Non che sapere chi si fosse portato a casa prima di me “Programmare in Pascal” fosse particolarmente interessante ma, per esempio, non resistevo all’impulso di conoscere chi avesse girato le pagine dei libri per adulti, alla “Opus Pistorum” per esempio. Non ridete: da adolescente c’erano certe tappe obbligate lungo la via della scoperta del sesso dalle quali i malati di libri passavano, specialmente se di pratica ne facevano poca, avevano urgenza di capire certi codici di comunicazione degli adulti ed erano convinti che la parola erotismo fosse solo una questione di padroneggiare tecniche. Oppure ritrovavo gli stessi nomi più e più volte, sui libri di poesia, sui grandi classici, e mi sembrava che ci fosse un percorso invisibile ma ben delineato che intrecciava i testi, da scaffale a scaffale, da settore a settore, come una lunga caccia al tesoro.

E non avete mai avuto la sensazione strana, di pioniere triste, quando scoprivate che eravate i primi ad aver desiderato di leggere proprio quel libro lì, che nessuno aveva ancora degnato di considerazione? Alcune schede invece si riempivano in poche settimane: erano quelle dei best-seller o dei classici che dovevi intercettare per tempo facendoti largo a gomitate tra le code di prenotazione; altre raccontavano di lunghe storie di attesa sugli scaffali tra un’uscita e l’altra. Nomi, cognomi, date. Certe persone le conoscevo, altre no. Quanti anni avevano? Gli era piaciuto? Da quali libri erano giunti fin lì o verso quali ripartivano dopo?

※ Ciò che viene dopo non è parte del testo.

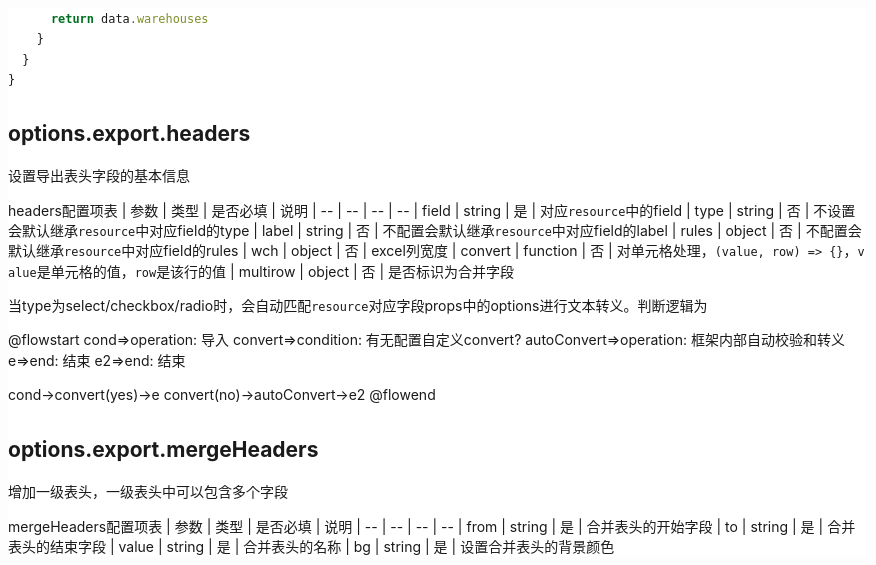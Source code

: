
 ```js
      return data.warehouses
    }
  }
}
```
## options.export.headers
设置导出表头字段的基本信息

headers配置项表
| 参数 | 类型 | 是否必填 | 说明
| -- | -- | -- | --
| field | string | 是 | 对应`resource`中的field
| type | string | 否 | 不设置会默认继承`resource`中对应field的type
| label | string | 否 | 不配置会默认继承`resource`中对应field的label
| rules | object | 否 | 不配置会默认继承`resource`中对应field的rules
| wch | object | 否 | excel列宽度
| convert | function | 否 | 对单元格处理，`(value, row) => {}`，`value`是单元格的值，`row`是该行的值
| multirow | object | 否 | 是否标识为合并字段

当type为select/checkbox/radio时，会自动匹配`resource`对应字段props中的options进行文本转义。判断逻辑为

<ClientOnly>
@flowstart
cond=>operation: 导入
convert=>condition: 有无配置自定义convert?
autoConvert=>operation: 框架内部自动校验和转义
e=>end: 结束
e2=>end: 结束

cond->convert(yes)->e
convert(no)->autoConvert->e2
@flowend
</ClientOnly>

## options.export.mergeHeaders
增加一级表头，一级表头中可以包含多个字段

mergeHeaders配置项表
| 参数 | 类型 | 是否必填 | 说明
| -- | -- | -- | --
| from | string | 是 | 合并表头的开始字段
| to | string | 是 | 合并表头的结束字段
| value | string | 是 | 合并表头的名称
| bg | string | 是 | 设置合并表头的背景颜色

Dai, direte voi, adesso c’è Anobii: apri il sito e fai la guardona fin che vuoi. Ma sì, forse avete ragione, ma quelle schedine mi raccontavano storie immaginate e il loro rosa acceso mi svelava legami fisici tra parole e lettori, come le macchie di caffè sulle pagine, i moscerini spiaccicati vicino alla rilegatura, un fiore secco, un angolo piegato a tenere il segno.